🤖 AI Summary
Traditional wildlife morphometric analysis relies on controlled images or physical specimens, limiting its scalability to large populations. This work proposes a general-purpose framework that requires no species-specific training: given only a single standard reference image provided by the user, it leverages foundation model features for pose-aware retrieval, transfers anatomical landmark correspondences via dense patch matching, and estimates population-level body proportion distributions from vast collections of unconstrained web images through geometric consistency filtering and robust aggregation strategies. The method achieves, for the first time, cross-species morphometric estimation across diverse taxa—including birds, amphibians, insects, and even flowers—with median relative errors of 10–20% on three benchmark datasets, substantially enhancing scalability and applicability in ecological and evolutionary studies.
📝 Abstract
Population-level morphometric measurements underpin ecological and evolutionary studies but traditionally require controlled imaging or physical specimen handling, limiting scalability.

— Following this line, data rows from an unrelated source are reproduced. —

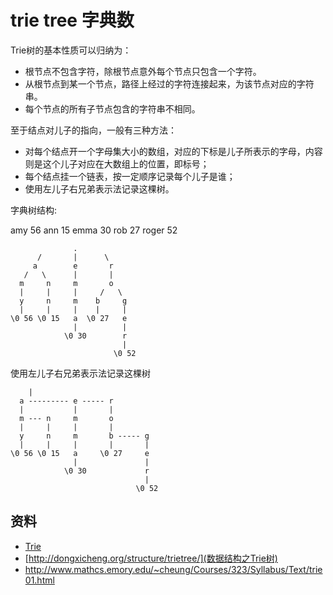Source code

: # trie tree 字典数


Trie树的基本性质可以归纳为：

* 根节点不包含字符，除根节点意外每个节点只包含一个字符。
* 从根节点到某一个节点，路径上经过的字符连接起来，为该节点对应的字符串。
* 每个节点的所有子节点包含的字符串不相同。

至于结点对儿子的指向，一般有三种方法：

* 对每个结点开一个字母集大小的数组，对应的下标是儿子所表示的字母，内容则是这个儿子对应在大数组上的位置，即标号；
* 每个结点挂一个链表，按一定顺序记录每个儿子是谁；
* 使用左儿子右兄弟表示法记录这棵树。


字典树结构:

amy	56
ann	15
emma	30
rob	27
roger	52

```
              .
      /       |      \
     a        e       r
   /   \      |       |
  m     n     m       o
  |     |     |     /   \
  y     n     m    b     g
  |     |     |    |     |
\0 56 \0 15   a  \0 27   e
              |          |
            \0 30        r
                         |
                       \0 52
```


使用左儿子右兄弟表示法记录这棵树


```
	|
  a --------- e ----- r
  |           |       |
  m --- n     m       o
  |     |     |       |
  y     n     m       b ----- g
  |     |     |       |       |
\0 56 \0 15   a     \0 27     e
              |               |
            \0 30             r
                              |
                            \0 52

```

## 资料


* [Trie](http://www.cs.bu.edu/teaching/c/tree/trie/)
* [http://dongxicheng.org/structure/trietree/](数据结构之Trie树)
* http://www.mathcs.emory.edu/~cheung/Courses/323/Syllabus/Text/trie01.html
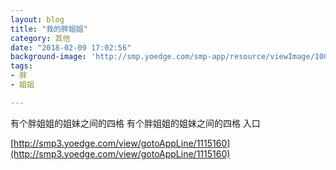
 ```yaml
---
layout: blog
title: "我的胖姐姐"
category: 其他
date: "2018-02-09 17:02:56"
background-image: 'http://smp.yoedge.com/smp-app/resource/viewImage/1004007appline.png'
tags:
- 胖
- 姐姐

---
```

有个胖姐姐的姐妹之间的四格
有个胖姐姐的姐妹之间的四格
入口

[http://smp3.yoedge.com/view/gotoAppLine/1115160](http://smp3.yoedge.com/view/gotoAppLine/1115160)

        
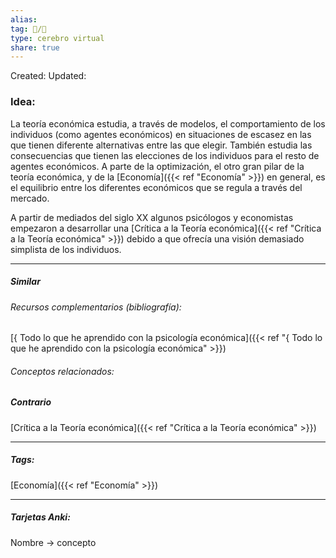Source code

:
 ```yaml
---
alias: 
tag: 📝/🌱
type: cerebro virtual
share: true
---
```

Created: 
Updated: 


### Idea:
La teoría económica estudia, a través de modelos, el comportamiento de los individuos (como agentes económicos) en situaciones de escasez en las que tienen diferente alternativas entre las que elegir. También estudia las consecuencias que tienen las elecciones de los individuos para el resto de agentes económicos.
A parte de la optimización, el otro gran pilar de la teoría económica, y de la [Economía]({{< ref "Economía" >}}) en general, es el equilibrio entre los diferentes económicos que se regula a través del mercado.

A partir de mediados del siglo XX algunos psicólogos y economistas empezaron a desarrollar una [Crítica a la Teoría económica]({{< ref "Crítica a la Teoría económica" >}}) debido a que ofrecía una visión demasiado simplista de los individuos.

---
##### Similar
###### Recursos complementarios (bibliografía):
[{ Todo lo que he aprendido con la psicología económica]({{< ref "{ Todo lo que he aprendido con la psicología económica" >}})
###### Conceptos relacionados:

##### Contrario
[Crítica a la Teoría económica]({{< ref "Crítica a la Teoría económica" >}})

---
##### Tags:
[Economía]({{< ref "Economía" >}})

---
##### Tarjetas Anki:
Nombre → concepto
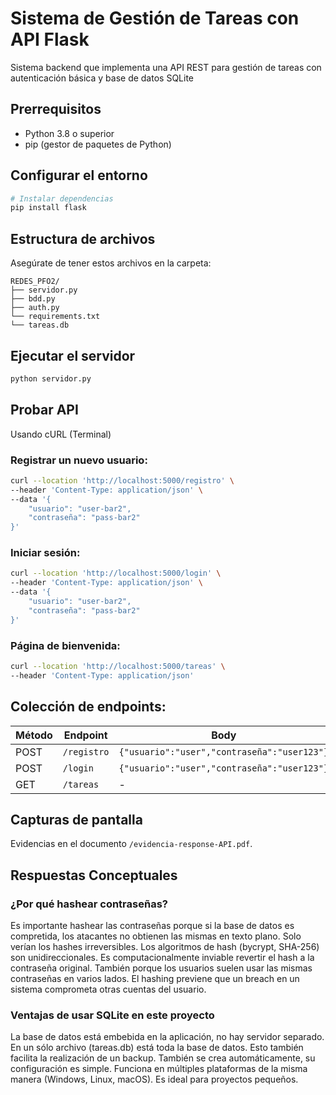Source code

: 
# Sistema de Gestión de Tareas con API Flask

Sistema backend que implementa una API REST para gestión de tareas con autenticación básica y base de datos SQLite

## Prerrequisitos

* Python 3.8 o superior
* pip (gestor de paquetes de Python)

## Configurar el entorno

```bash
# Instalar dependencias
pip install flask
```


## Estructura de archivos
Asegúrate de tener estos archivos en la carpeta:

```
REDES_PFO2/
├── servidor.py
├── bdd.py
├── auth.py
└── requirements.txt
└── tareas.db
```
## Ejecutar el servidor
```bash
python servidor.py
```

## Probar API

Usando cURL (Terminal)

### Registrar un nuevo usuario:

```bash
curl --location 'http://localhost:5000/registro' \
--header 'Content-Type: application/json' \
--data '{
    "usuario": "user-bar2",
    "contraseña": "pass-bar2"
}'
```

### Iniciar sesión:

```bash
curl --location 'http://localhost:5000/login' \
--header 'Content-Type: application/json' \
--data '{
    "usuario": "user-bar2",
    "contraseña": "pass-bar2"
}'
```

### Página de bienvenida:

```bash
curl --location 'http://localhost:5000/tareas' \
--header 'Content-Type: application/json'
```

## Colección de endpoints:

| Método |   Endpoint    |                    Body                     |
|--------|---------------|---------------------------------------------|
| POST   | `/registro`   | `{"usuario":"user","contraseña":"user123"}` |
| POST   | `/login`      | `{"usuario":"user","contraseña":"user123"}` |
| GET    | `/tareas`     |                     -                       |


## Capturas de pantalla

Evidencias en el documento `/evidencia-response-API.pdf`.

## Respuestas Conceptuales

### ¿Por qué hashear contraseñas?

Es importante hashear las contraseñas porque si la base de datos es compretida, los atacantes no obtienen las mismas en texto plano. Solo verían los hashes irreversibles. Los algoritmos de hash (bycrypt, SHA-256) son unidireccionales. Es computacionalmente inviable revertir el hash a la contraseña original. También porque los usuarios suelen usar las mismas contraseñas en varios lados. El hashing previene que un breach en un sistema comprometa otras cuentas del usuario.

### Ventajas de usar SQLite en este proyecto

La base de datos está embebida en la aplicación, no hay servidor separado. En un sólo archivo (tareas.db) está toda la base de datos. Esto también facilita la realización de un backup. También se crea automáticamente, su configuración es simple. Funciona en múltiples plataformas de la misma manera (Windows, Linux, macOS). Es ideal para proyectos pequeños. 
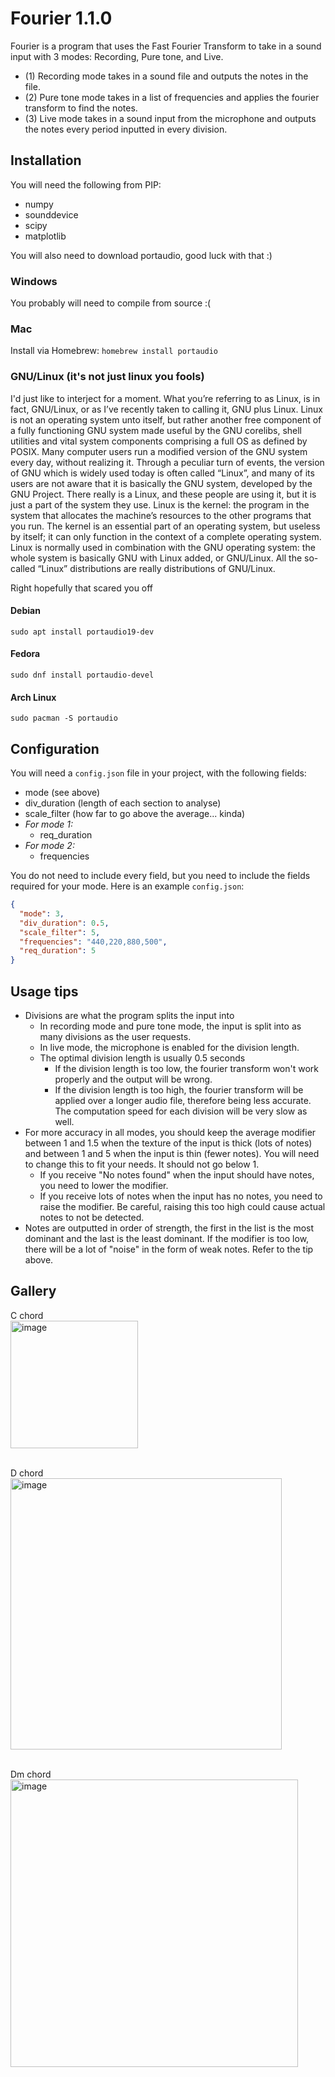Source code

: # Fourier 1.1.0
Fourier is a program that uses the Fast Fourier Transform to take in a sound input with 3 modes: Recording, Pure tone, and Live.

- (1) Recording mode takes in a sound file and outputs the notes in the file.
- (2) Pure tone mode takes in a list of frequencies and applies the fourier transform to find the notes.
- (3) Live mode takes in a sound input from the microphone and outputs the notes every period inputted in every division.

## Installation
You will need the following from PIP:
- numpy
- sounddevice
- scipy
- matplotlib

You will also need to download portaudio, good luck with that :)

### Windows
You probably will need to compile from source :(

### Mac
Install via Homebrew:
`homebrew install portaudio`

### GNU/Linux (it's not just linux you fools)

I'd just like to interject for a moment. What you’re referring to as Linux, is in fact, GNU/Linux, or as I’ve recently taken to calling it, GNU plus Linux. Linux is not an operating system unto itself, but rather another free component of a fully functioning GNU system made useful by the GNU corelibs, shell utilities and vital system components comprising a full OS as defined by POSIX.
Many computer users run a modified version of the GNU system every day, without realizing it. Through a peculiar turn of events, the version of GNU which is widely used today is often called “Linux”, and many of its users are not aware that it is basically the GNU system, developed by the GNU Project. There really is a Linux, and these people are using it, but it is just a part of the system they use.
Linux is the kernel: the program in the system that allocates the machine’s resources to the other programs that you run. The kernel is an essential part of an operating system, but useless by itself; it can only function in the context of a complete operating system. Linux is normally used in combination with the GNU operating system: the whole system is basically GNU with Linux added, or GNU/Linux. All the so-called “Linux” distributions are really distributions of GNU/Linux.

Right hopefully that scared you off
#### Debian
`sudo apt install portaudio19-dev`
#### Fedora
`sudo dnf install portaudio-devel`
#### Arch Linux
`sudo pacman -S portaudio`

## Configuration
You will need a `config.json` file in your project, with the following fields:
- mode (see above)
- div_duration (length of each section to analyse)
- scale_filter (how far to go above the average... kinda)
- _For mode 1:_
  - req_duration
- _For mode 2:_
  - frequencies

You do not need to include every field, but you need to include the fields required for your mode. Here is an example `config.json`:

```json
{
  "mode": 3,
  "div_duration": 0.5,
  "scale_filter": 5,
  "frequencies": "440,220,880,500",
  "req_duration": 5
}
```

## Usage tips
- Divisions are what the program splits the input into 
  - In recording mode and pure tone mode, the input is split into as many divisions as the user requests.
  - In live mode, the microphone is enabled for the division length.
  - The optimal division length is usually 0.5 seconds
    - If the division length is too low, the fourier transform won't work properly and the output will be wrong.
    - If the division length is too high, the fourier transform will be applied over a longer audio file, therefore being less accurate. The computation speed for each division will be very slow as well.
- For more accuracy in all modes, you should keep the average modifier between 1 and 1.5 when the texture of the input is thick (lots of notes) and between 1 and 5 when the input is thin (fewer notes). You will need to change this to fit your needs. It should not go below 1.
  - If you receive "No notes found" when the input should have notes, you need to lower the modifier.
  - If you receive lots of notes when the input has no notes, you need to raise the modifier. Be careful, raising this too high could cause actual notes to not be detected.
- Notes are outputted in order of strength, the first in the list is the most dominant and the last is the least dominant. If the modifier is too low, there will be a lot of "noise" in the form of weak notes. Refer to the tip above.


## Gallery
C chord <br />
<img width="204" alt="image" src="https://github.com/iwl-lyam/fourier/assets/64089164/0c9afd9c-b227-4567-b34e-4cb148141e2d">

<br />D chord<br />
<img width="434" alt="image" src="https://github.com/iwl-lyam/fourier/assets/64089164/19e0ec4d-9c35-458e-a723-a0b67c3f525a">

<br />Dm chord<br />
<img width="460" alt="image" src="https://github.com/iwl-lyam/fourier/assets/64089164/1616c589-6447-449a-b9db-7b7185c2830e">
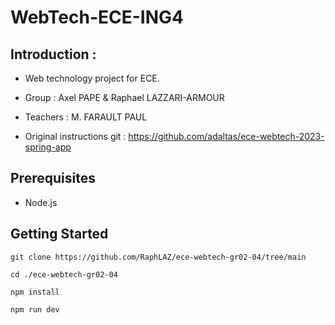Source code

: # WebTech-ECE-ING4

## Introduction :
* Web technology project for ECE.
* Group : Axel PAPE & Raphael LAZZARI-ARMOUR
* Teachers : M. FARAULT PAUL

* Original instructions git : https://github.com/adaltas/ece-webtech-2023-spring-app 

## Prerequisites

* Node.js

## Getting Started

```
git clone https://github.com/RaphLAZ/ece-webtech-gr02-04/tree/main
```

```
cd ./ece-webtech-gr02-04
```

```
npm install
```

```
npm run dev
```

We present WildProp, a training-free framework that estimates wildlife body proportion distributions directly from large-scale, unconstrained image repositories. We cast morphometric estimation as a retrieval-driven correspondence problem: given a single user-annotated canonical image, WildProp performs pose-aware retrieval using foundation model features, transfers part endpoints via dense patch-level matching, filters predictions using geometric consistency, and aggregates measurements across retrieved images to estimate population-level ratio distributions. Unlike supervised keypoint pipelines, our approach adapts to arbitrary species and user-defined parts without per-species training. Evaluations on three large morphometric datasets spanning birds and amphibians show median relative errors of 10-20%. We further highlight the broad applicability of our approach through a number of case studies measuring various proportions across diverse taxa, including birds, frogs, insects, and flowers. Ablations demonstrate that pose-aware retrieval is critical for stable estimation, while robust aggregation mitigates keypoint and pose noise. Our results indicate that carefully curated 2D correspondences over web-scale imagery can provide scalable morphometric proxies for comparative and subgroup analyses across taxa, geography, and seasonality.